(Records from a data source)

---

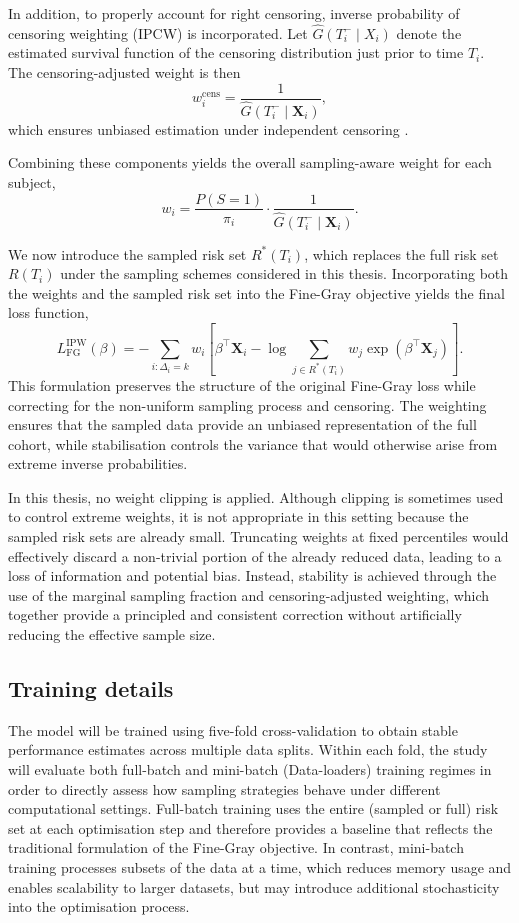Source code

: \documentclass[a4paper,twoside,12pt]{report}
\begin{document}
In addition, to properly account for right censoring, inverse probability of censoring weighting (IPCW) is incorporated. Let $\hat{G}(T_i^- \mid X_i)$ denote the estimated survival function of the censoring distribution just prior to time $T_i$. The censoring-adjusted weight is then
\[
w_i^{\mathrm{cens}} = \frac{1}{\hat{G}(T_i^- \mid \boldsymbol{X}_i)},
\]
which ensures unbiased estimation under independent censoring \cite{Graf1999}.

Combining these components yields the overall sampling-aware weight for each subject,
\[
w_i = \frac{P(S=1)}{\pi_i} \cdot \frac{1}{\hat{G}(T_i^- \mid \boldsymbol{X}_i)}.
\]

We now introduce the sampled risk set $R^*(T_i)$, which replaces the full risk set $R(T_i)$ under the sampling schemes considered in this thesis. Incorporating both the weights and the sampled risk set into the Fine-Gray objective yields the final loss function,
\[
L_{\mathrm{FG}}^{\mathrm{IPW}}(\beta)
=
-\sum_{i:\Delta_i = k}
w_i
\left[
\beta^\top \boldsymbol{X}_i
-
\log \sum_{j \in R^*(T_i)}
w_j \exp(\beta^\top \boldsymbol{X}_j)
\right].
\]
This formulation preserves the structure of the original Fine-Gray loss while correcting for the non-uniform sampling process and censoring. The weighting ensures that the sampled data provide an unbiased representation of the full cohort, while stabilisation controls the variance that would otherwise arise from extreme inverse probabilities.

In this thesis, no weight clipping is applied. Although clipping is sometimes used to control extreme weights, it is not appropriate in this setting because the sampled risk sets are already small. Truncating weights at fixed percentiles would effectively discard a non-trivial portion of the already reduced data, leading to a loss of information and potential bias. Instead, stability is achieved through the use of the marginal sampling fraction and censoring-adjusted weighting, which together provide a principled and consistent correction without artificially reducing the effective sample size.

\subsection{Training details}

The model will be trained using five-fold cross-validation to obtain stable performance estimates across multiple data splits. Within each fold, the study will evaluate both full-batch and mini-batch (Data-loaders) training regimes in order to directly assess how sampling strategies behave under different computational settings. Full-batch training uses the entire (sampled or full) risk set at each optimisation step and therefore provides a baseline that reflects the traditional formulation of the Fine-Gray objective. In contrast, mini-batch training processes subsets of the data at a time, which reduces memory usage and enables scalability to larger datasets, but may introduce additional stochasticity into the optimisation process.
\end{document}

---

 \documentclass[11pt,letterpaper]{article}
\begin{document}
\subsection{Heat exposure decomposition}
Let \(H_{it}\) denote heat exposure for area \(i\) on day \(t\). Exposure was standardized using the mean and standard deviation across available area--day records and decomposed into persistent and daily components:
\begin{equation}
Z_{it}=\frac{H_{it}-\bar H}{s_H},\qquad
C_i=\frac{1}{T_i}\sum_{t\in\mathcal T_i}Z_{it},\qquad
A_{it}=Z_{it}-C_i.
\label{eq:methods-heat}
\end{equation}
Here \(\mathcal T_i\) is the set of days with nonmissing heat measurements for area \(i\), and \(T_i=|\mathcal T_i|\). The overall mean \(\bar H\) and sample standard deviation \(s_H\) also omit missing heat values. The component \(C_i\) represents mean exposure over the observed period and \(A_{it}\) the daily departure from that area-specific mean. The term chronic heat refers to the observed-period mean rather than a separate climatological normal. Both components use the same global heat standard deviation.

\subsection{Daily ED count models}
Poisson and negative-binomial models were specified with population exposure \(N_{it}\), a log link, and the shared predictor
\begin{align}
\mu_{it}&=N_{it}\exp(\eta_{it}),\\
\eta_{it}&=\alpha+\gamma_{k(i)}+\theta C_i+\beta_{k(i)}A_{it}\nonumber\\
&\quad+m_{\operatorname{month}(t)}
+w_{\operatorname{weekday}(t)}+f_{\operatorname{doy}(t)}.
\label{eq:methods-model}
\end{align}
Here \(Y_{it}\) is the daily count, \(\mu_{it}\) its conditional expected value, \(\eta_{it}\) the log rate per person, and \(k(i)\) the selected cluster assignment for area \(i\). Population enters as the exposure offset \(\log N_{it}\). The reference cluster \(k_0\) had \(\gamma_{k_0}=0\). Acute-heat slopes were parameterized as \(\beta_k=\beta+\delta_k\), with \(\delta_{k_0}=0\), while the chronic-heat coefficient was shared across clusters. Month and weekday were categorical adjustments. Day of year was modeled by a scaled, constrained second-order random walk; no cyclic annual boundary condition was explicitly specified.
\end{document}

---

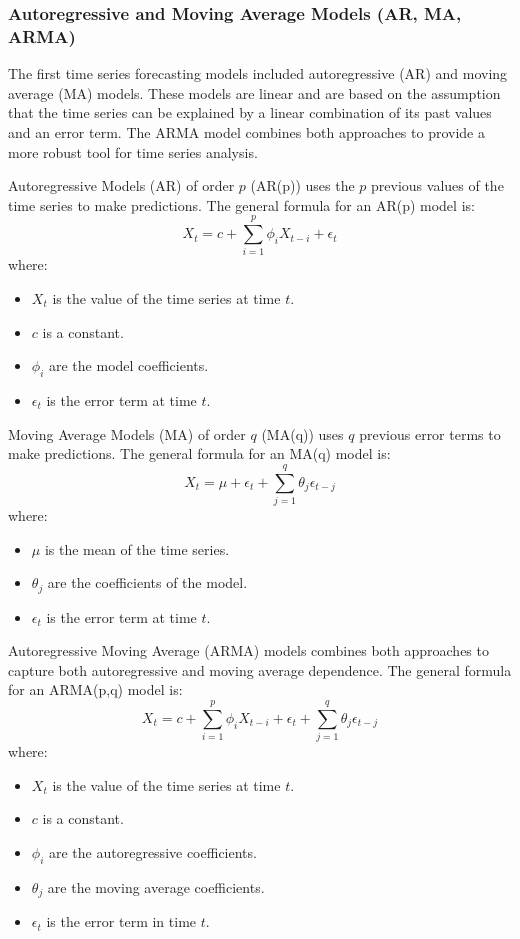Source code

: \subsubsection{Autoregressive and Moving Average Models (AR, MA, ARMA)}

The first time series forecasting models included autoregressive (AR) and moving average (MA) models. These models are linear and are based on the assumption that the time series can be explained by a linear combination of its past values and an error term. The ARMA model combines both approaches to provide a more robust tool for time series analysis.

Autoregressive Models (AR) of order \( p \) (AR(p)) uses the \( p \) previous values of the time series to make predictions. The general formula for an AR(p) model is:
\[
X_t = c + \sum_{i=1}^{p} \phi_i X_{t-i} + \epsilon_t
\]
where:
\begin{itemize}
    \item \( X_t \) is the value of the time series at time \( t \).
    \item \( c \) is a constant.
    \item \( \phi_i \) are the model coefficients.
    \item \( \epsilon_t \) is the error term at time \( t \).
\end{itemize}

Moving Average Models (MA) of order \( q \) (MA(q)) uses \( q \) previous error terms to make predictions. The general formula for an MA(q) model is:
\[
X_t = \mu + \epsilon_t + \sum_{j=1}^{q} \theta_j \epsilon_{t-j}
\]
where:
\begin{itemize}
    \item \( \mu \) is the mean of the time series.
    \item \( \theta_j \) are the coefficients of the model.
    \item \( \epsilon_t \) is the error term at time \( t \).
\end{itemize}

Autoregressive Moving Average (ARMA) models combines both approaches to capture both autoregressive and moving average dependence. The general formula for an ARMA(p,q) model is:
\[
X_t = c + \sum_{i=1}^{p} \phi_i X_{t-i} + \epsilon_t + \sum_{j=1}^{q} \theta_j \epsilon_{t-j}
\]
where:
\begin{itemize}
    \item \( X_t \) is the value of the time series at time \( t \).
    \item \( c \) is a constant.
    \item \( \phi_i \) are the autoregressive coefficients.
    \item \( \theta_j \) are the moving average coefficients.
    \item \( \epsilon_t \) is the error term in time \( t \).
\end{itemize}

---

Task objective>
In the entries above, find each line with the word "mathrm" and copy it.

Written solution>
w_i^{\mathrm{cens}} = \frac{1}{\hat{G}(T_i^- \mid \boldsymbol{X}_i)},
L_{\mathrm{FG}}^{\mathrm{IPW}}(\beta)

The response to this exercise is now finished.